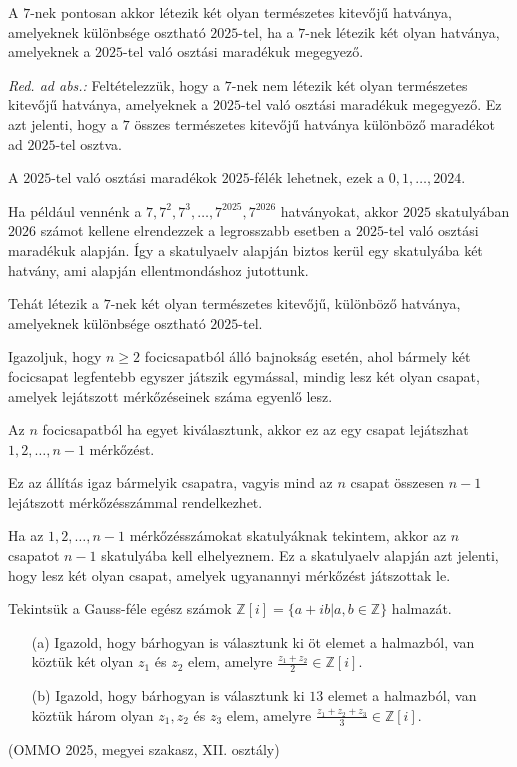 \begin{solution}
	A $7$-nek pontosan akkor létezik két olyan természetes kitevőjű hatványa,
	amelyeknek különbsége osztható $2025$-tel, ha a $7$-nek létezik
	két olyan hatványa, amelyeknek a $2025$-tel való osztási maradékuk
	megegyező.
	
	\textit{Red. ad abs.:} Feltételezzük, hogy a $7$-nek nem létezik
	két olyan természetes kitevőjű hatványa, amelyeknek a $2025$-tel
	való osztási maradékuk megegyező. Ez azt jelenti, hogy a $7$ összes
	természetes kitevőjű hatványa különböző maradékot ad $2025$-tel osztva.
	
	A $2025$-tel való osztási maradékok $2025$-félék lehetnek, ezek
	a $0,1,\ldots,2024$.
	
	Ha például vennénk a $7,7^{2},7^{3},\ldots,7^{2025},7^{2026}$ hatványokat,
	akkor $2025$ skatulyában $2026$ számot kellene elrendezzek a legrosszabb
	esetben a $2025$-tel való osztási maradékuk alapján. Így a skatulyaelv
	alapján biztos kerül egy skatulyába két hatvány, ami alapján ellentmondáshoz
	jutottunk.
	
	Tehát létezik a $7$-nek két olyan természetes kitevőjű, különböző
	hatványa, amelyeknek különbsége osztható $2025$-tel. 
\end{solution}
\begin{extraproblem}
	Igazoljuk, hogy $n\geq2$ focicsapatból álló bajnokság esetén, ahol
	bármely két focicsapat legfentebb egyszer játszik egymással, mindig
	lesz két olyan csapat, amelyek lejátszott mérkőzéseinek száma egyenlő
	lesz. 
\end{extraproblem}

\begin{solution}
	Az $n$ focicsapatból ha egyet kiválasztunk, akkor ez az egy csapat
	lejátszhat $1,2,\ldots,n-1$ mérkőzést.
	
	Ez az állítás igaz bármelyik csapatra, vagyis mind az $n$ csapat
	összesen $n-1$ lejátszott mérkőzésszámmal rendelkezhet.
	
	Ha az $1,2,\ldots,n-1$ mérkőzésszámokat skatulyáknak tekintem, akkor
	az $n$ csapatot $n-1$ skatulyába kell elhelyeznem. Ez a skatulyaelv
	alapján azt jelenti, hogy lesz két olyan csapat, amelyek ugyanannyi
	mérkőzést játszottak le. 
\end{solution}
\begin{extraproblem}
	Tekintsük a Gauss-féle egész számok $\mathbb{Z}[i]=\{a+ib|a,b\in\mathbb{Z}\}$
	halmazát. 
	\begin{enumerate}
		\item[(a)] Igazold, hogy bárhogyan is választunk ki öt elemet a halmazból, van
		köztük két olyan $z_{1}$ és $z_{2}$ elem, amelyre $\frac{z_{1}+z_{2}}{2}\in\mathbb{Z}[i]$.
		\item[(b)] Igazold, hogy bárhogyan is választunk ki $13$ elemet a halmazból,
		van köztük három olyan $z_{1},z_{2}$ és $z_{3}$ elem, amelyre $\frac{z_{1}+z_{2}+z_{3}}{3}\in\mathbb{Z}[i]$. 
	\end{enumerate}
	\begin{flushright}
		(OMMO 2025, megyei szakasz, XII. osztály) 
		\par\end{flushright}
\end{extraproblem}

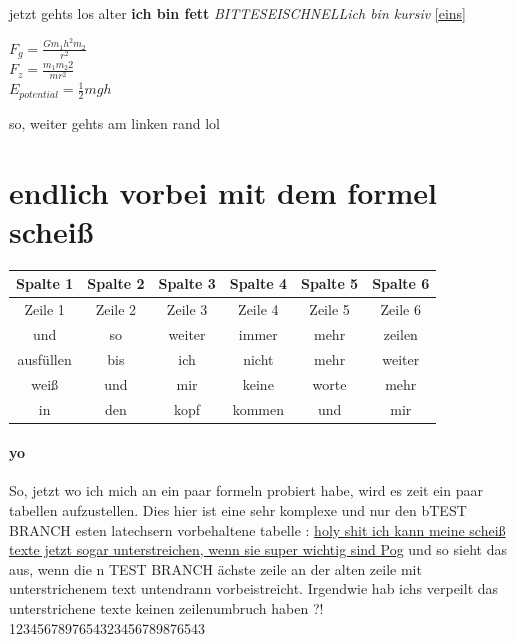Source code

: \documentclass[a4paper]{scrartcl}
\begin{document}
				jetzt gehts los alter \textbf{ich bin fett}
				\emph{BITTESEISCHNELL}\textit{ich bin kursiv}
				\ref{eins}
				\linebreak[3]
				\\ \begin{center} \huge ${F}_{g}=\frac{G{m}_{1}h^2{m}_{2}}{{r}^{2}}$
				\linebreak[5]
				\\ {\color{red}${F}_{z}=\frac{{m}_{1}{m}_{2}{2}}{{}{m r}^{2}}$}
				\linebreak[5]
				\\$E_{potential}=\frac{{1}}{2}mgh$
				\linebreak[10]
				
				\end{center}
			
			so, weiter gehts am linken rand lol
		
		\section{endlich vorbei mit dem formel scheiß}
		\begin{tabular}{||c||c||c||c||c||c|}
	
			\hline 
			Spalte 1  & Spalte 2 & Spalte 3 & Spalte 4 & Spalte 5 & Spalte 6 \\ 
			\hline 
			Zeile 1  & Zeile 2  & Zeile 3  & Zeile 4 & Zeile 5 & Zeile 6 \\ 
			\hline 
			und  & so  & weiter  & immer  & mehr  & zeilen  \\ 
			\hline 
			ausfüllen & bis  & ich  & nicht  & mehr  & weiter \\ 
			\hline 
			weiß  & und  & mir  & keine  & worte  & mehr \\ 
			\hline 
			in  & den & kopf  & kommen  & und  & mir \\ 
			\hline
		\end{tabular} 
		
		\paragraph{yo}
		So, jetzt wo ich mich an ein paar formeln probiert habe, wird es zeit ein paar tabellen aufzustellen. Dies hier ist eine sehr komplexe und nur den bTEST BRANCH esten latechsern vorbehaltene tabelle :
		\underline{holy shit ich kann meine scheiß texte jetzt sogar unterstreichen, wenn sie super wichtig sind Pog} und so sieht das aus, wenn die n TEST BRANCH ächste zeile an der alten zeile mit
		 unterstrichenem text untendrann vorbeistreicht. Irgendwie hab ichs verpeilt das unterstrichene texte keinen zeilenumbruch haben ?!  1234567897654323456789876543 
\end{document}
------------------------------------------------
**INSTRUCTIONS TO FOLLOW**
Where the word "lejátszott" appears in a line of the data above, tally that line; then give the total and nothing more.

**EXERCISE ANSWER**
2